- [Task to carry out] Transcribe only the lines between the first line of the records and the line containing "RuboCop Good Dog", inclusive, exactly as written.

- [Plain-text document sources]
....................

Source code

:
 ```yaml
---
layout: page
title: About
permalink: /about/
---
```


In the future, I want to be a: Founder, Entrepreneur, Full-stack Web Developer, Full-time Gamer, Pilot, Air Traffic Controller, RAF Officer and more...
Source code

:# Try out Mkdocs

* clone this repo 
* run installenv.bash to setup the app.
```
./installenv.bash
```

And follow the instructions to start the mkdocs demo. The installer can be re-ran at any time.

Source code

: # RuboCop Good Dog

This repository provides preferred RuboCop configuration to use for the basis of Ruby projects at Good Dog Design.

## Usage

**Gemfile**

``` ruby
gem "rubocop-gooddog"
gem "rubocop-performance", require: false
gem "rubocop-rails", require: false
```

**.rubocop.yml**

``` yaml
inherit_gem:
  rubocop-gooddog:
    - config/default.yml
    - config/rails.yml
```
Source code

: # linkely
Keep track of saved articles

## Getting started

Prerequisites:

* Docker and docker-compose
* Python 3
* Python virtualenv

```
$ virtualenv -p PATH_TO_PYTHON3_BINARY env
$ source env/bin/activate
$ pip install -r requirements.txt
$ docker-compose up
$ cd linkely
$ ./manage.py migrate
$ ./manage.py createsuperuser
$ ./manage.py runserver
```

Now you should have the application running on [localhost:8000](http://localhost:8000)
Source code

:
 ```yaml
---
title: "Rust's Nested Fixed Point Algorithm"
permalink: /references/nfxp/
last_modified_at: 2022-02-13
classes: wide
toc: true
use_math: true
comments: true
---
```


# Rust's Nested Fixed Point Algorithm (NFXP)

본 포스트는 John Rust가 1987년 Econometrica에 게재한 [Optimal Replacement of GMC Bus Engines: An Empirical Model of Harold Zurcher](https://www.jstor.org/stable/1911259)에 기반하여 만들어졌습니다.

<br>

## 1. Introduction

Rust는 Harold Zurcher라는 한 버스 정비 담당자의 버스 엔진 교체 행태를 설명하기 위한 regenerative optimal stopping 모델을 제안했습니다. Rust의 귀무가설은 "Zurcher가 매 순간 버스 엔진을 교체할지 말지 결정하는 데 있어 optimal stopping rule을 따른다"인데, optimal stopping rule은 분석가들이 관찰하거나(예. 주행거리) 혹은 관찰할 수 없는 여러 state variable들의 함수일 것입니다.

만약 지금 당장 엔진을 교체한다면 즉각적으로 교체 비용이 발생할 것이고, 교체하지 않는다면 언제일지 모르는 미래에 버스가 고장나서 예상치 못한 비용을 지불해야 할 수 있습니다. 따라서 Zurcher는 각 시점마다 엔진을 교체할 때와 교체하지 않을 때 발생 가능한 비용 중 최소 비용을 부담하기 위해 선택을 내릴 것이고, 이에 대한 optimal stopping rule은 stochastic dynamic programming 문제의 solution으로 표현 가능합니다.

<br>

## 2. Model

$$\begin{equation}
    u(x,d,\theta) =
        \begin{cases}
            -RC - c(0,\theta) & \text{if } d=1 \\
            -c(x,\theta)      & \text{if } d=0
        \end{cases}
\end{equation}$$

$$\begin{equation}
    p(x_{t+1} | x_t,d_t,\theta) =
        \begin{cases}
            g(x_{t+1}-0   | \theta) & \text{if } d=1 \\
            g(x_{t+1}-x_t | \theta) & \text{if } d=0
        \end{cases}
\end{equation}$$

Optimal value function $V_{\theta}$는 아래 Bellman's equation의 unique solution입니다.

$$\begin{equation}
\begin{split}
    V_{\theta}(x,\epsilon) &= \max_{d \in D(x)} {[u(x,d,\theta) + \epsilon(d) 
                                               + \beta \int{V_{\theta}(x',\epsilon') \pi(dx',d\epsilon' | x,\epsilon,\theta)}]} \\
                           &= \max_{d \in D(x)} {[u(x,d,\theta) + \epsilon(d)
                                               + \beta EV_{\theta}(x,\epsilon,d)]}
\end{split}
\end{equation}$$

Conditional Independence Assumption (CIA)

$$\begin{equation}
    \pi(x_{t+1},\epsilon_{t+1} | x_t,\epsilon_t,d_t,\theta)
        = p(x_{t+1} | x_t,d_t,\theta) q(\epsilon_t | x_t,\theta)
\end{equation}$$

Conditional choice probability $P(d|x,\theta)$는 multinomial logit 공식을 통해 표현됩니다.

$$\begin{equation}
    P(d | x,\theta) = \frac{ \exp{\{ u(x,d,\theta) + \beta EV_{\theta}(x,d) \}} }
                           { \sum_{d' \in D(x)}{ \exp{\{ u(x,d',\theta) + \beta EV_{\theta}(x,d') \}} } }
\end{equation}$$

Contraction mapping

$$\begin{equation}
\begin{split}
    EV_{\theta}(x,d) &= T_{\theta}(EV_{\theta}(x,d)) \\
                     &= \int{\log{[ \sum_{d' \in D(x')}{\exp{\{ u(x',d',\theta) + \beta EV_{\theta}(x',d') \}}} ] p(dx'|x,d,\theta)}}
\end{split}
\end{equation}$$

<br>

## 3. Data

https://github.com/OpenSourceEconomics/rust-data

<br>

....................

- [Task solution]
Source code

:
 ```yaml
---
layout: page
title: About
permalink: /about/
---
```


In the future, I want to be a: Founder, Entrepreneur, Full-stack Web Developer, Full-time Gamer, Pilot, Air Traffic Controller, RAF Officer and more...
Source code

:# Try out Mkdocs

* clone this repo 
* run installenv.bash to setup the app.
```
./installenv.bash
```

And follow the instructions to start the mkdocs demo. The installer can be re-ran at any time.

Source code

: # RuboCop Good Dog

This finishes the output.